PinkNews logo with white background and rainbow corners

An openly gay man is on the shortlist for the role of Secretary of the Navy in the new Obama administration.

Bill White is currently chief operating officer of the Intrepid Sea, Air and Space Museum in New York.

Openly gay, lesbian and bisexual people are banned from serving in the US Armed Forces, but the sub-Cabinet level position of Secretary of the Navy is a civilian post and it not affected by the ban.

Among Mr White’s backers are General Hugh Shelton, chairman of the Joint Chiefs of Staff from 1997 to 2001.

He told the Washington Times that Mr White’s work as a fundraiser for veterans had made him popular in military circles and said  “he would be phenomenal,” as Navy Secretary.

A Democratic Congressman from New York, Jerrold Nadler, told Newsweek that he had been contacted by the Obama Presidential tranistion team about Mr White.

President-elect Obama will take office on January 20th.

He has announced that Robert Gates will remain in post as Defence Secretary, the first holder of that office to serve two Presidents from different political parties.

Subordinate Secretaries of the Navy, Air Force and Army are nominated and approved via Congressional hearings.

President-elect Obama has yet to nominate any LGBT people to his Cabinet, though he did name the openly lesbian deputy Mayor of Los Angeles, Nancy Sutley, as Chair of his Council on Environmental Quality in the White House.

The gay ban, known as Don’t Ask, Don’t Tell, came into force in 1993.

President-elect Obama has said he wants to repeal it.

The current Chairman of the Joint Chiefs, Admiral Mike Mullen, has indicated that DADT is likely to be repealed.

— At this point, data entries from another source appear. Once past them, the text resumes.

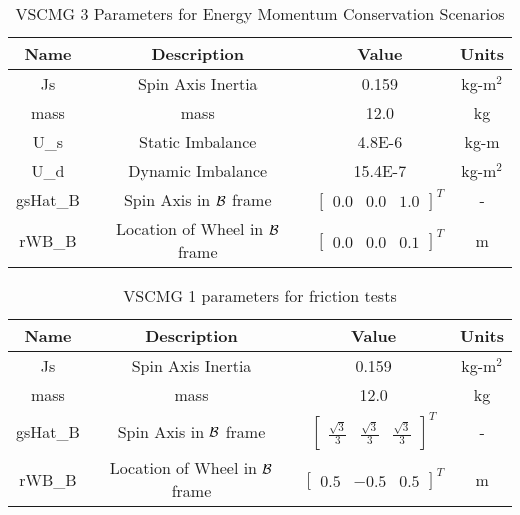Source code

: \begin{table}[htbp]
	\caption{VSCMG 3 Parameters for Energy Momentum Conservation Scenarios}
	\label{tab:rw3}
	\centering \fontsize{10}{10}\selectfont
	\begin{tabular}{ c | c | c | c } %
		\hline
		\textbf{Name}  & \textbf{Description}  & \textbf{Value} & \textbf{Units} \\
		\hline
		Js  & Spin Axis Inertia & 0.159 & kg-m$^2$ \\
		mass & mass & 12.0 & kg \\
		U\_s & Static Imbalance & 4.8E-6 & kg-m \\
		U\_d & Dynamic Imbalance & 15.4E-7 & kg-m$^2$ \\
		gsHat\_B & Spin Axis in $\cal{B}$ frame & $\begin{bmatrix}
		0.0 & 0.0 & 1.0 \end{bmatrix}^T$ & - \\
		rWB\_B & Location of Wheel in $\cal{B}$ frame & $\begin{bmatrix}
		0.0 & 0.0 & 0.1 \end{bmatrix}^T$ & m \\
		\hline
	\end{tabular}
\end{table}

\begin{table}[htbp]
	\caption{VSCMG 1 parameters for friction tests}
	\label{tab:rwFriction}
	\centering \fontsize{10}{10}\selectfont
	\begin{tabular}{ c | c | c | c } %
		\hline
		\textbf{Name}  & \textbf{Description}  & \textbf{Value} & \textbf{Units} \\
		\hline
		Js  & Spin Axis Inertia & 0.159 & kg-m$^2$ \\
		mass & mass & 12.0 & kg \\
		gsHat\_B & Spin Axis in $\cal{B}$ frame & $\begin{bmatrix}
		\frac{\sqrt{3}}{3} & \frac{\sqrt{3}}{3} & \frac{\sqrt{3}}{3} \end{bmatrix}^T$ & - \\
		rWB\_B & Location of Wheel in $\cal{B}$ frame & $\begin{bmatrix}
		0.5 & -0.5 & 0.5 \end{bmatrix}^T$ & m \\
		\hline
	\end{tabular}
\end{table}

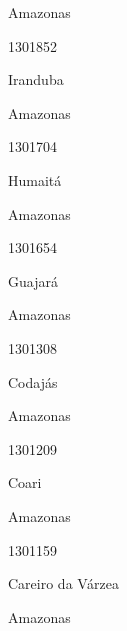 \documentclass[
  letterpaper,
]{report}
\begin{document}
\n    

\n    

\n      

Amazonas

\n      

1301852

\n      

Iranduba

\n    

\n    

\n      

Amazonas

\n      

1301704

\n      

Humaitá

\n    

\n    

\n      

Amazonas

\n      

1301654

\n      

Guajará

\n    

\n    

\n      

Amazonas

\n      

1301308

\n      

Codajás

\n    

\n    

\n      

Amazonas

\n      

1301209

\n      

Coari

\n    

\n    

\n      

Amazonas

\n      

1301159

\n      

Careiro da Várzea

\n    

\n    

\n      

Amazonas

\n      
\end{document}

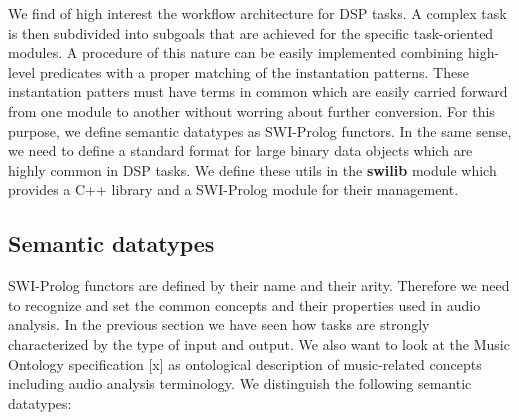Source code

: \documentclass[runningheads]{llncs}
\begin{document}
We find of high interest the workflow architecture for DSP tasks. A complex task is then subdivided into subgoals that are achieved for the specific task-oriented modules. A procedure of this nature can be easily implemented combining high-level predicates with a proper matching of the instantation patterns. These instantation patters must have terms in common which are easily carried forward from one module to another without worring about further conversion. For this purpose, we define semantic datatypes as SWI-Prolog functors. In the same sense, we need to define a standard format for large binary data objects which are highly common in DSP tasks. We define these utils in the \textbf{swilib} module which provides a C++ library and a SWI-Prolog module for their management.

\subsection{Semantic datatypes}\label{subsec:datatypes}

SWI-Prolog functors are defined by their name and their arity. Therefore we need to recognize and set the common concepts and their properties used in audio analysis. In the previous section we have seen how tasks are strongly characterized by the type of input and output. We also want to look at the Music Ontology specification [x] as ontological description of music-related concepts including audio analysis terminology. We distinguish the following semantic datatypes:
\end{document}
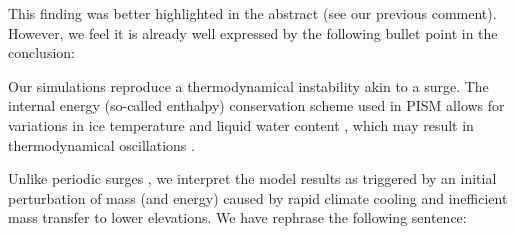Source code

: 
    This finding was better highlighted in the abstract (see our previous
    comment). However, we feel it is already well expressed by the following
    bullet point in the conclusion:



    Our simulations reproduce a thermodynamical instability akin to a surge.
    The internal energy (so-called enthalpy) conservation scheme used in PISM
    allows for variations in ice temperature and liquid water content
    \citep{Aschwanden.etal.2012}, which may result in thermodynamical
    oscillations \citep{Pelt.Oerlemans.2012, Feldmann.Levermann.2017}.

    Unlike periodic surges \citep[as described by, e.g.,][]{Sevestre.Benn.2015},
    we interpret the model results as triggered by an initial perturbation of
    mass (and energy) caused by rapid climate cooling and inefficient mass
    transfer to lower elevations. We have rephrase the following sentence:


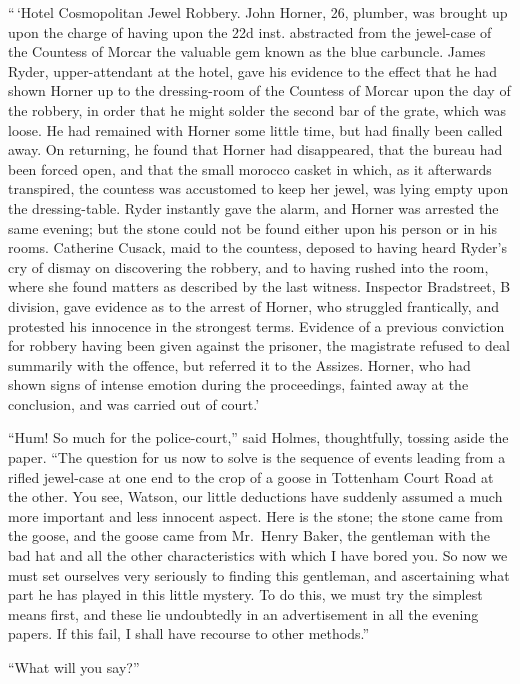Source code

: “\,‘Hotel Cosmopolitan Jewel Robbery. John Horner, 26,
plumber, was brought up upon the charge of having upon the
22d inst. abstracted from the jewel-case of the Countess of
Morcar the valuable gem known as the blue carbuncle. James
Ryder, upper-attendant at the hotel, gave his evidence to the
effect that he had shown Horner up to the dressing-room of
the Countess of Morcar upon the day of the robbery, in order
that he might solder the second bar of the grate, which was
loose. He had remained with Horner some little time, but
had finally been called away. On returning, he found that
Horner had disappeared, that the bureau had been forced
open, and that the small morocco casket in which, as it afterwards
transpired, the countess was accustomed to keep her
jewel, was lying empty upon the dressing-table. Ryder instantly
gave the alarm, and Horner was arrested the same
evening; but the stone could not be found either upon his
person or in his rooms. Catherine Cusack, maid to the
countess, deposed to having heard Ryder’s cry of dismay on
discovering the robbery, and to having rushed into the room,
where she found matters as described by the last witness.
Inspector Bradstreet, B division, gave evidence as to the arrest
of Horner, who struggled frantically, and protested his
innocence in the strongest terms. Evidence of a previous
conviction for robbery having been given against the prisoner,
the magistrate refused to deal summarily with the offence, but
referred it to the Assizes. Horner, who had shown signs of
intense emotion during the proceedings, fainted away at the
conclusion, and was carried out of court.’

“Hum! So much for the police-court,” said Holmes,
thou\-ghtfully, tossing aside the paper. “The question for us
now to solve is the sequence of events leading from a rifled
jewel-case at one end to the crop of a goose in Tottenham
Court Road at the other. You see, Watson, our little deductions
have suddenly assumed a much more important and less
innocent aspect. Here is the stone; the stone came from the
goose, and the goose came from Mr.~Henry Baker, the gentleman
with the bad hat and all the other characteristics with
which I have bored you. So now we must set ourselves very
seriously to finding this gentleman, and ascertaining what part
he has played in this little mystery. To do this, we must try
the simplest means first, and these lie undoubtedly in an
advertisement in all the evening papers. If this fail, I shall have
recourse to other methods.”

“What will you say?”

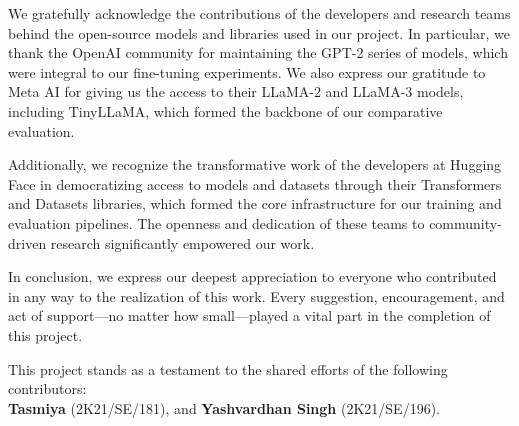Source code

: \begin{doublespace}
  \vspace{1em}
  \noindent
  We gratefully acknowledge the contributions of the developers and research teams behind
  the open-source models and libraries used in our project. In particular, we thank the
  OpenAI community for maintaining the GPT-2 series of models, which were integral to
  our fine-tuning experiments. We also express our gratitude to Meta AI for giving us the
  access to their LLaMA-2 and LLaMA-3 models, including TinyLLaMA, which formed the
  backbone of our comparative evaluation.
  
  \vspace{1em}
  \noindent
  Additionally, we recognize the transformative work of the developers at Hugging Face in
  democratizing access to models and datasets through their Transformers and Datasets
  libraries, which formed the core infrastructure for our training and evaluation pipelines.
  The openness and dedication of these teams to community-driven research significantly
  empowered our work.

  \vspace{1em}
  \noindent
  In conclusion, we express our deepest appreciation to everyone who contributed in any way
  to the realization of this work. Every suggestion, encouragement, and act of support—no
  matter how small—played a vital part in the completion of this project.

  \vspace{1em}
  \noindent
  This project stands as a testament to the shared efforts of the following contributors:\\
  \textbf{Tasmiya} (2K21/SE/181), and \textbf{Yashvardhan Singh} (2K21/SE/196).
\end{doublespace}

\newpage
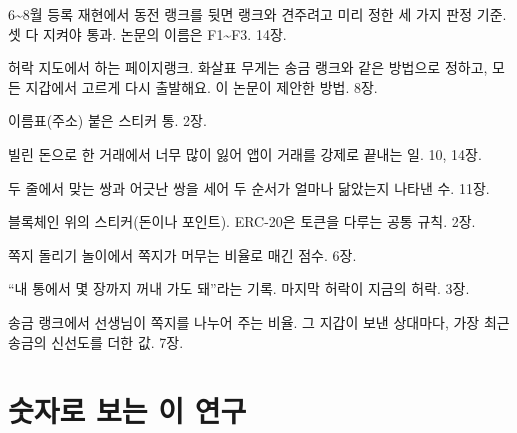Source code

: \begin{description}[leftmargin=0pt, itemsep=0.35em, font=\normalfont\bfseries\color{inkblue}]
\item[약속 1\textasciitilde{}3] 6\textasciitilde{}8월 등록 재현에서 동전 랭크를 뒷면 랭크와 견주려고 미리 정한 세 가지 판정 기준. 셋 다 지켜야 통과. 논문의 이름은 F1\textasciitilde{}F3. 14장.
\item[엔도스랭크] 허락 지도에서 하는 페이지랭크. 화살표 무게는 송금 랭크와 같은 방법으로 정하고, 모든 지갑에서 고르게 다시 출발해요. 이 논문이 제안한 방법. 8장.
\item[지갑] 이름표(주소) 붙은 스티커 통. 2장.
\item[청산] 빌린 돈으로 한 거래에서 너무 많이 잃어 앱이 거래를 강제로 끝내는 일. 10, 14장.
\item[켄달의 타우 ($\tau$)] 두 줄에서 맞는 쌍과 어긋난 쌍을 세어 두 순서가 얼마나 닮았는지 나타낸 수. 11장.
\item[토큰] 블록체인 위의 스티커(돈이나 포인트). ERC-20은 토큰을 다루는 공통 규칙. 2장.
\item[페이지랭크] 쪽지 돌리기 놀이에서 쪽지가 머무는 비율로 매긴 점수. 6장.
\item[허락] “내 통에서 몇 장까지 꺼내 가도 돼”라는 기록. 마지막 허락이 지금의 허락. 3장.
\item[활발함] 송금 랭크에서 선생님이 쪽지를 나누어 주는 비율. 그 지갑이 보낸 상대마다, 가장 최근 송금의 신선도를 더한 값. 7장.
\end{description}

\chapter{숫자로 보는 이 연구}

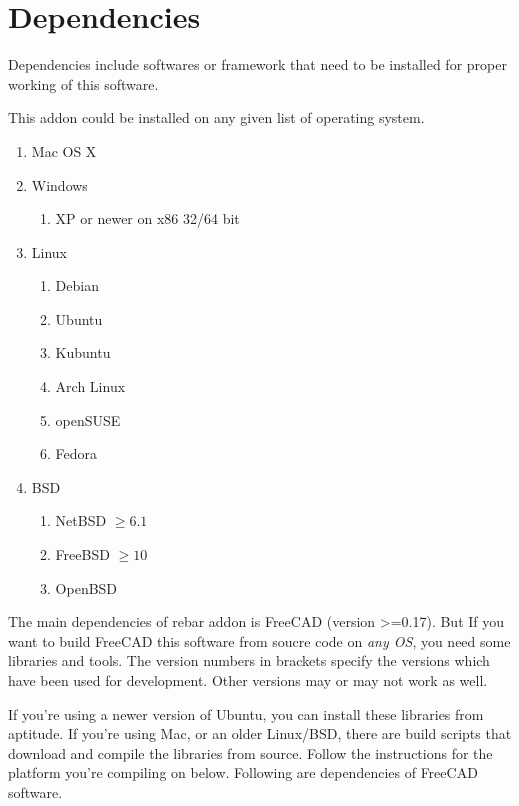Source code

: \section{Dependencies}
Dependencies include softwares or framework that need to be installed for proper working of this software.

This addon could be installed on any given list of operating system.

\begin{enumerate}
	\item Mac OS X
	\item Windows
	 \begin{enumerate} 
	 	\item XP or newer on x86 32/64 bit
	 \end{enumerate}
	\item Linux
	\begin{enumerate} 
		\item Debian 
		\item Ubuntu 
		\item Kubuntu
		\item Arch Linux
		\item openSUSE
		\item Fedora
	 \end{enumerate}
	\item BSD
	\begin{enumerate}
		\item NetBSD  $\geq 6.1$
		\item FreeBSD $\geq 10 $
		\item OpenBSD
	\end{enumerate}
\end{enumerate}	 
 

The main dependencies of rebar addon is FreeCAD (version >=0.17). But If you want to build FreeCAD this software from soucre code on \emph{any OS}, you need some libraries and tools. The version
numbers in brackets specify the versions which have been used for
development. Other versions may or may not work as well.

If you're using a newer version of Ubuntu, you can install these 
libraries from aptitude. If you're using Mac, or an older Linux/BSD, there 
are build scripts that download and compile the libraries from source. 
Follow the instructions for the platform you're compiling on below. Following are
dependencies of FreeCAD software.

If army personnel are discovered to be LGB then they are sacked, but commanding officers are not allowed to ask about their sexual orientation.

In the past 15 years more than 12,500 personnel have been dischared under DADT.

“The President-elect’s been pretty clear that he wants to address this issue,” Admiral Mullen said an interview about his meeting with President-elect Barack Obama in Chicago last month.

“I am certainly mindful that at some point in time it could come.”

In May Admiral Mullen said that Congress is responsible for the ban on openly lesbian, gay and bisexual Americans from military service.

Speaking to graduating cadets at West Point military academy, Admiral Mike Mullen said that Don’t Ask, Don’t Tell is a law that the Armed Forces follow.

“Should the law change, the military will carry that out too,” he said.

President-elect Barack Obama backs repeal.

A statement on civil rights posted on the Presidential transition website states:

“Barack Obama agrees with former Chairman of the Joint Chiefs of Staff John Shalikashvili and other military experts that we need to repeal the Don’t Ask, Don’t Tell policy.

“The key test for military service should be patriotism, a sense of duty, and a willingness to serve.

“Discrimination should be prohibited. The US government has spent millions of dollars replacing troops kicked out of the military because of their sexual orientation.

“Additionally, more than 300 language experts have been fired under this policy, including more than 50 who are fluent in Arabic.

“Obama will work with military leaders to repeal the current policy and ensure it helps accomplish our national defence goals.”